Je l'ai déjà écrit, il y a quelques temps. J'ai pleinement conscience que le contenu de ce blog a fortement changé au fil du temps. Entre les textes écrits en 2009, les thèmes abordés, les réflexions, la dimension spirituelle et ce qui occupe désormais mes pensées, la marge est importante. Au premier abord. Mais finalement, la dimension spirituelle et tout ce qu'elle implique comme évolution intérieure, il faut bien, à un moment, qu'elle prenne forme dans la réalité matérielle. Depuis bien longtemps, je m'attache à identifier ce qui relève de la liberté ou du conditionnement, du libre arbitre ou du déterminisme, de la lucidité individuelle ou du formatage social. Il m'importait de pouvoir juger de ma capacité à prendre des décisions réfléchies et non de subir aveuglément des influences multiples. La tâche est immense et bien souvent le constat n'est pas reluisant. 

 

J'avais écrit ce texte en 2012.

Rien n'a changé.

Nous sommes venus vivre dans le département de la Creuse en réaction à divers phénomènes, pour répondre à de multiples paramètres qui nous sont devenus incontournables. Nous avons quitté les montagnes et il y a dix ans en arrière, cette idée nous aurait paru totalement impensable. Il n'y a donc pas une décision libre mais une volonté de préserver notre liberté de vivre comme nous le souhaitons. Nous réagissons à des phénomènes et nous agissons a posteriori .

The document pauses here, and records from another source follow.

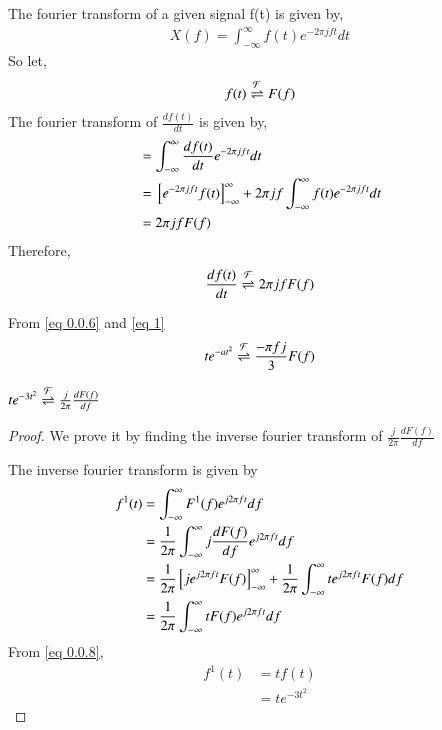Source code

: \documentclass[journal,12pt,twocolumn]{IEEEtran}
\begin{document}
        The fourier transform of a given signal f(t) is given by,
        \begin{align}
            X(f) = \int_{-\infty}^{\infty} f(t) e^{-2\pi jft} dt
        \end{align}
       So let,
        \begin{align}
            f(t) \overset{\mathcal{F}}{ \rightleftharpoons} F(f)
        \end{align}
        The fourier transform of $\frac{d f(t)}{dt}$ is given by,
        \begin{align}
            &= \int_{-\infty}^{\infty}  \frac{df(t)}{dt} e^{-2\pi jft} dt\\
            &= {}\left[e^{-2\pi jft} f(t)\right]_{-\infty}^{\infty} + 2\pi jf\int_{-\infty}^{\infty} f(t) e^{-2\pi jft} dt\\
            &= 2\pi jfF(f)
            \end{align}
        Therefore,
        \begin{align}
            \frac{df(t)}{dt} \overset{\mathcal{F}}{ \rightleftharpoons} 2\pi jfF(f) \label {eq 0.0.6}
        \end{align}
        
        From \eqref{eq 0.0.6} and \eqref{eq 1}
        \begin{align}
            te^{-at^2} \overset{\mathcal{F}}{ \rightleftharpoons} \frac{-\pi fj}{3} F(f) \label{eq 0.0.7}
        \end{align}
        
        \begin{lemma}
        $te^{-3t^2} \overset{\mathcal{F}}{ \rightleftharpoons} \frac{j}{2\pi}\frac{dF(f)}{df}$ 
        \label{lemma 1}
        \end{lemma}
        \begin{proof}
        We prove it by finding the inverse fourier transform of $\frac{j}{2\pi}\frac{dF(f)}{df}$
        
        The inverse fourier transform is given by
        \begin{align}
            f^1(t) &= \int_{-\infty}^{\infty} F^1(f)e^{j2\pi ft} df\\\label{eq 0.0.8}
            &= \frac{1}{2\pi} \int_{-\infty}^{\infty} j\frac{dF(f)}{df}
            e^{j2\pi ft} df\\
            &= \frac{1}{2\pi} {}\left[je^{j2\pi ft} F(f)\right]_{-\infty}^{\infty} + \frac{1}{2\pi} \int_{-\infty}^{\infty} te^{j2\pi ft} F(f) df \\
            &= \frac{1}{2\pi} \int_{-\infty}^{\infty} t F(f) e^{j2\pi ft} df 
        \end{align}
        From \eqref{eq 0.0.8}, 
        \begin{align}
            f^1(t) &= tf(t)\\
            &= te^{-3t^2} 
        \end{align}
        \end{proof}
        
\end{document}
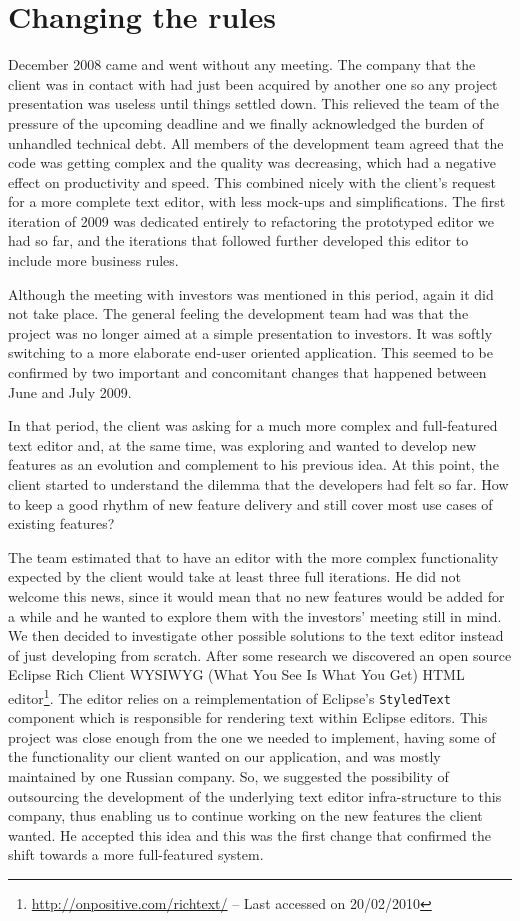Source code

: \documentclass[lnbip]{svmultln}
\begin{document}
\section{Changing the rules}
\label{sec:changes}

December 2008 came and went without any meeting. The company that the client was
in contact with had just been acquired by another one so any project
presentation was useless until things settled down. This relieved the team of
the pressure of the upcoming deadline and we finally acknowledged the burden of
unhandled technical debt. All members of the development team agreed that the
code was getting complex and the quality was decreasing, which had a negative effect on
productivity and speed. This combined nicely with the client's request for a
more complete text editor, with less mock-ups and simplifications. The first
iteration of 2009 was dedicated entirely to refactoring the prototyped editor we
had so far, and the iterations that followed further developed this editor to
include more business rules.

Although the meeting with investors was mentioned in this period, again it did
not take place. The general feeling the development team had was that the
project was no longer aimed at a simple presentation to investors. It was softly
switching to a more elaborate end-user oriented application. This seemed to be
confirmed by two important and concomitant changes that happened between June
and July 2009.

In that period, the client was asking for a much more complex and full-featured
text editor and, at the same time, was exploring and wanted to develop new
features as an evolution and complement to his previous idea. At this point, the
client started to understand the dilemma that the developers had felt so far.
How to keep a good rhythm of new feature delivery and still cover most use cases
of existing features?

The team estimated that to have an editor with the more complex functionality
expected by the client would take at least three full iterations. He did not
welcome this news, since it would mean that no new features would be added for a
while and he wanted to explore them with the investors' meeting still in mind.
We then decided to investigate other possible solutions to the text editor
instead of just developing from scratch. After some research we discovered an
open source Eclipse Rich Client WYSIWYG (What You See Is What You Get) HTML
editor\footnote{\url{http://onpositive.com/richtext/} -- Last accessed on
20/02/2010}. The editor relies on a reimplementation of Eclipse's
\texttt{StyledText} component which is responsible for rendering text within
Eclipse editors. This project was close enough from the one we needed to
implement, having some of the functionality our client wanted on our
application, and was mostly maintained by one Russian company. So, we suggested
the possibility of outsourcing the development of the underlying text editor
infra-structure to this company, thus enabling us to continue working on the new
features the client wanted. He accepted this idea and this was the first change
that confirmed the shift towards a more full-featured system.
\end{document}
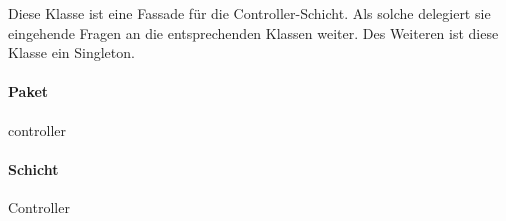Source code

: Diese Klasse ist eine Fassade für die Controller-Schicht.
Als solche delegiert sie eingehende Fragen an die entsprechenden Klassen weiter.
Des Weiteren ist diese Klasse ein Singleton.

\paragraph*{Paket}
controller

\paragraph*{Schicht}
Controller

Notre choix n'est pas issu de rien. C'est le propre de l'humain finalement. La liberté prend forme dès lors que l'action qui s'impose peut être menée à son terme, dans toute son étendue, sans aucune retenue, sans aucun compromis, sans aucun abandon. L'absence totale de liberté, c'est de ne rien pouvoir changer. 

Nous avons donc le privilège de pouvoir réagir en toute liberté à nos conditions d'enfermement. Et c'est ce qui nous rend partiellement libres. Maintenant que nous avons trouvé le lieu qui nous convient, il nous reste à l'aménager pour répondre pleinement à notre choix.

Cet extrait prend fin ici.